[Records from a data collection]
.....
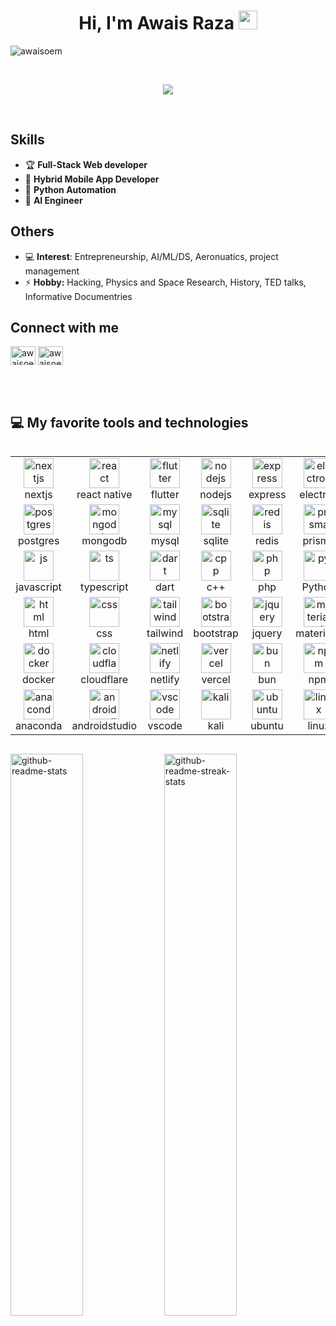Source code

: <h1 align="center">
Hi, I'm Awais Raza
  <img src="https://media.giphy.com/media/hvRJCLFzcasrR4ia7z/giphy.gif" width="30"></h1>
 <!--<img src="https://komarev.com/ghpvc/?username=yashitanamdeo&label=Profile%20Views&color=0e75b6&style=flat" align='right' alt="yashitanamdeo" />-->
 <p align="left"> <img src="https://komarev.com/ghpvc/?username=awaisoem&label=Profile%20views&color=0e75b6&style=flat" alt="awaisoem" /> </p>
<br/>

<!-- Typing SVG by DenverCoder1 - https://github.com/DenverCoder1/readme-typing-svg -->
<p align="center">
  <a href="https://github.com/DenverCoder1/readme-typing-svg"><img src="https://readme-typing-svg.herokuapp.com?lines=Computer+Scientist;Full+Stack+Web+Developer;DS%20|%20AI%20|%20ML%20Enthusiastic;Always%20learning%20new%20things&center=true&width=380&height=45"></a>
</p>
<br/>

## Skills

- 🏆 **Full-Stack Web developer**
- 🥇 **Hybrid Mobile App Developer** 
- 🥈 **Python Automation**
- 🥉 **AI Engineer**
## Others
- 💻 **Interest**: Entrepreneurship, AI/ML/DS, Aeronuatics, project management
- ⚡ **Hobby:** Hacking, Physics and Space Research, History, TED talks, Informative Documentries
## Connect with me
<p align="left">
	<a href="https://linkedin.com/in/awaisoem" target="blank"><img align="center" src="https://raw.githubusercontent.com/rahuldkjain/github-profile-readme-generator/master/src/images/icons/Social/linked-in-alt.svg" alt="awaisoem" height="30" width="40" /></a>
	<a href="https://www.leetcode.com/awaisoem" target="blank"><img align="center" src="https://raw.githubusercontent.com/rahuldkjain/github-profile-readme-generator/master/src/images/icons/Social/leet-code.svg" alt="awaisoem" height="30" width="40" /></a>
<!-- 	<a href="https://www.twitter.com/awaisoem" target="blank"><img align="center" src="https://raw.githubusercontent.com/rahuldkjain/github-profile-readme-generator/master/src/images/icons/Social/twitter.svg" alt="awaisoem" height="30" width="40" /></a> -->
</p>
<br><br>

## 💻 My favorite tools and technologies
<div style="display: flex; align-items: flex-start; align: center">
<table align="center">
 <tr>
    <td align="center" width="96">
          <img src="https://skillicons.dev/icons?i=nextjs" width="48" height="48" alt="nextjs" />
        <br>nextjs
    </td>
    <td align="center" width="96">
          <img src="https://skillicons.dev/icons?i=react" width="48" height="48" alt="react" />
        <br>react native
    </td>
    <td align="center" width="96">
          <img src="https://skillicons.dev/icons?i=flutter" width="48" height="48" alt="flutter" />
        <br>flutter
    </td>
    <td align="center" width="96">
          <img src="https://skillicons.dev/icons?i=nodejs" width="48" height="48" alt="nodejs" />
        <br>nodejs
    </td>
    <td align="center" width="96">
          <img src="https://skillicons.dev/icons?i=express" width="48" height="48" alt="express" />
        <br>express
    </td>
    <td align="center" width="96">
          <img src="https://skillicons.dev/icons?i=electron" width="48" height="48" alt="electron" />
        <br>electron
    </td>
    <td align="center" width="96">
          <img src="https://skillicons.dev/icons?i=fastapi" width="48" height="48" alt="fastapi" />
        <br>fastapi
    </td>
    <td align="center" width="96">
          <img src="https://skillicons.dev/icons?i=flask" width="48" height="48" alt="flask" />
        <br>flask
    </td>
    <td align="center" width="96">
          <img src="https://skillicons.dev/icons?i=django" width="48" height="48" alt="django" />
        <br>django
    </td>
  </tr>




  <tr>  
      <td align="center" width="96">
            <img src="https://skillicons.dev/icons?i=postgres" width="48" height="48" alt="postgres" />
          <br>postgres
      </td>
      <td align="center" width="96">
            <img src="https://skillicons.dev/icons?i=mongodb" width="48" height="48" alt="mongodb" />
          <br>mongodb
      </td>
      <td align="center" width="96">
            <img src="https://skillicons.dev/icons?i=mysql" width="48" height="48" alt="mysql" />
          <br>mysql
      </td>
      <td align="center" width="96">
            <img src="https://skillicons.dev/icons?i=sqlite" width="48" height="48" alt="sqlite" />
          <br>sqlite
      </td>
      <td align="center" width="96">
            <img src="https://skillicons.dev/icons?i=redis" width="48" height="48" alt="redis" />
          <br>redis
      </td>
      <td align="center" width="96">
            <img src="https://skillicons.dev/icons?i=prisma" width="48" height="48" alt="prisma" />
          <br>prisma
      </td>
      <td align="center" width="96">
            <img src="https://skillicons.dev/icons?i=planetscale" width="48" height="48" alt="planetscale" />
          <br>planetscale
      </td>
      <td align="center" width="96">
            <img src="https://skillicons.dev/icons?i=supabase" width="48" height="48" alt="supabase" />
          <br>supabase
      </td>
      <td align="center" width="96">
            <img src="https://skillicons.dev/icons?i=firebase" width="48" height="48" alt="firebase" />
          <br>firebase
      </td>
  </tr>


 
 <tr>
    <td align="center" width="96">
          <img src="https://skillicons.dev/icons?i=js" width="48" height="48" alt="js" />
        <br>javascript
    </td>
    <td align="center" width="96">
          <img src="https://skillicons.dev/icons?i=ts" width="48" height="48" alt="ts" />
        <br>typescript
    </td>
    <td align="center" width="96">
          <img src="https://skillicons.dev/icons?i=dart" width="48" height="48" alt="dart" />
        <br>dart
    </td>
    <td align="center" width="96">
          <img src="https://skillicons.dev/icons?i=cpp" width="48" height="48" alt="cpp" />
        <br>c++
    </td>
    <td align="center" width="96">
          <img src="https://skillicons.dev/icons?i=php" width="48" height="48" alt="php" />
        <br>php
    </td>
    <td align="center" width="96">
          <img src="https://skillicons.dev/icons?i=py" width="48" height="48" alt="py" />
        <br>Python
    </td>
    <td align="center" width="96">
          <img src="https://skillicons.dev/icons?i=java" width="48" height="48" alt="java" />
        <br>java
    </td>
    <td align="center" width="96">
          <img src="https://skillicons.dev/icons?i=redux" width="48" height="48" alt="redux" />
        <br>redux
    </td>
  </tr>

	

   <tr>
    <td align="center" width="96">
          <img src="https://skillicons.dev/icons?i=html" width="48" height="48" alt="html" />
        <br>html
    </td>
    <td align="center" width="96">
          <img src="https://skillicons.dev/icons?i=css" width="48" height="48" alt="css" />
        <br>css
    </td>
    <td align="center" width="96">
          <img src="https://skillicons.dev/icons?i=tailwind" width="48" height="48" alt="tailwind" />
        <br>tailwind
    </td>
    <td align="center" width="96">
          <img src="https://skillicons.dev/icons?i=bootstrap" width="48" height="48" alt="bootstrap" />
        <br>bootstrap
    </td>
    <td align="center" width="96">
          <img src="https://skillicons.dev/icons?i=jquery" width="48" height="48" alt="jquery" />
        <br>jquery
    </td>
    <td align="center" width="96">
          <img src="https://skillicons.dev/icons?i=materialui" width="48" height="48" alt="materialui" />
        <br>materialui
    </td>
    <td align="center" width="96">
          <img src="https://skillicons.dev/icons?i=figma" width="48" height="48" alt="figma" />
        <br>figma
    </td>
  </tr>
	
	
	


  <tr>
    <td align="center" width="96">
          <img src="https://skillicons.dev/icons?i=docker" width="48" height="48" alt="docker" />
        <br>docker
    </td>
<!--     <td align="center" width="96">
          <img src="https://skillicons.dev/icons?i=kubernetes" width="48" height="48" alt="kubernetes" />
        <br>kubernetes
    </td> -->
    <td align="center" width="96">
          <img src="https://skillicons.dev/icons?i=cloudflare" width="48" height="48" alt="cloudflare" />
        <br>cloudflare
    </td>
    <td align="center" width="96">
          <img src="https://skillicons.dev/icons?i=netlify" width="48" height="48" alt="netlify" />
        <br>netlify
    </td>
    <td align="center" width="96">
          <img src="https://skillicons.dev/icons?i=vercel" width="48" height="48" alt="vercel" />
        <br>vercel
    </td>
    <td align="center" width="96">
          <img src="https://skillicons.dev/icons?i=bun" width="48" height="48" alt="bun" />
        <br>bun
    </td>
    <td align="center" width="96">
          <img src="https://skillicons.dev/icons?i=npm" width="48" height="48" alt="npm" />
        <br>npm
    </td>
    <td align="center" width="96">
          <img src="https://skillicons.dev/icons?i=pnpm" width="48" height="48" alt="pnpm" />
        <br>pnpm
    </td>
    <td align="center" width="96">
          <img src="https://skillicons.dev/icons?i=yarn" width="48" height="48" alt="yarn" />
        <br>yarn
    </td>
  </tr>
  
  <tr>
    <td align="center" width="96">
          <img src="https://skillicons.dev/icons?i=anaconda" width="48" height="48" alt="anaconda" />
        <br>anaconda
    </td>
    <td align="center" width="96">
          <img src="https://skillicons.dev/icons?i=androidstudio" width="48" height="48" alt="androidstudio" />
        <br>androidstudio
    </td>
    <td align="center" width="96">
          <img src="https://skillicons.dev/icons?i=vscode" width="48" height="48" alt="vscode" />
        <br>vscode
    </td>
    <td align="center" width="96">
          <img src="https://skillicons.dev/icons?i=kali" width="48" height="48" alt="kali" />
        <br>kali
    </td>
    <td align="center" width="96">
          <img src="https://skillicons.dev/icons?i=ubuntu" width="48" height="48" alt="ubuntu" />
        <br>ubuntu
    </td>
    <td align="center" width="96">
          <img src="https://skillicons.dev/icons?i=linux" width="48" height="48" alt="linux" />
        <br>linux
    </td>
    <td align="center" width="96">
          <img src="https://skillicons.dev/icons?i=windows" width="48" height="48" alt="windows" />
        <br>windows
    </td>
    <td align="center" width="96">
          <img src="https://skillicons.dev/icons?i=postman" width="48" height="48" alt="postman" />
        <br>postman
    </td>
    <td align="center" width="96">
          <img src="https://skillicons.dev/icons?i=nginx" width="48" height="48" alt="nginx" />
        <br>nginx
    </td>
  </tr>
</table>

<br><br>


</div>

<!--- 
## 🖥️ Important Repositories

| Year | Title                                    | Technologies                           |
|------|------------------------------------------|----------------------------------------|
| 2023 | [Online Hospital Website](https://www.youtube.com/watch?v=c012FPQE3F8) | javascript, tailwind, jquery, php, postgreSQL, REST, WebRTC |
| 2022 | [Wowlearns](https://wowlearns.vercel.app) | tailwind, javascript, Next.js, React.js, Frammer Motion, Zustand, Firebase, Drive/Youtube APIs, PWA, playstore |
| 2022 | [Sparlix](https://sparlix.netlify.app) | html,css, vanilla JS, single page app(SPA), TMDB movies api |
----->

<p align="center">

<a href="https://github.com/AwaisOem?tab=repositories"><img src="https://github-readme-stats-one-bice.vercel.app/api?username=AwaisOem&theme=gotham&show_icons=true&count_private=true&hide_border=true&role=OWNER,ORGANIZATION_MEMBER,COLLABORATOR"  width="48%" alt="github-readme-stats"/></a>
<a href="https://github.com/AwaisOem?tab=stars"><img src="https://github-readme-streak-stats.herokuapp.com?user=AwaisOem&theme=gotham&hide_border=true&date_format=M%20j%5B%2C%20Y%5D"  width="48%" alt="github-readme-streak-stats"/></a>

</p>

<!-- 

<p align="center">
        <img src="https://github-readme-activity-graph.vercel.app/graph?username=AwaisOem&theme=react-dark&hide_border=true&hide_title=false&area=true&custom_title=Total%20contribution%20graph%20in%20all%20repo" width="95%" alt="activity graph">
</p>

<p align="center">
<img src="https://github-readme-stats.vercel.app/api/top-langs/?username=AwaisOem&theme=gotham&langs_count=6" alt="My Languages"/>
<a href="https://github.com/AwaisOem?tab=achievements"><img src="https://github-profile-trophy.vercel.app/?username=AwaisOem&theme=onestar&no-frame=true&column=3&row=2"  width="50%" alt="trophy stats"/></a>
</p>
-->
.....
PROBLEM TO WORK ON:
Filter the lines above, keeping and copying those that contain "Stack".

EXERCISE SOLUTION:
  <a href="https://github.com/DenverCoder1/readme-typing-svg"><img src="https://readme-typing-svg.herokuapp.com?lines=Computer+Scientist;Full+Stack+Web+Developer;DS%20|%20AI%20|%20ML%20Enthusiastic;Always%20learning%20new%20things&center=true&width=380&height=45"></a>
- 🏆 **Full-Stack Web developer**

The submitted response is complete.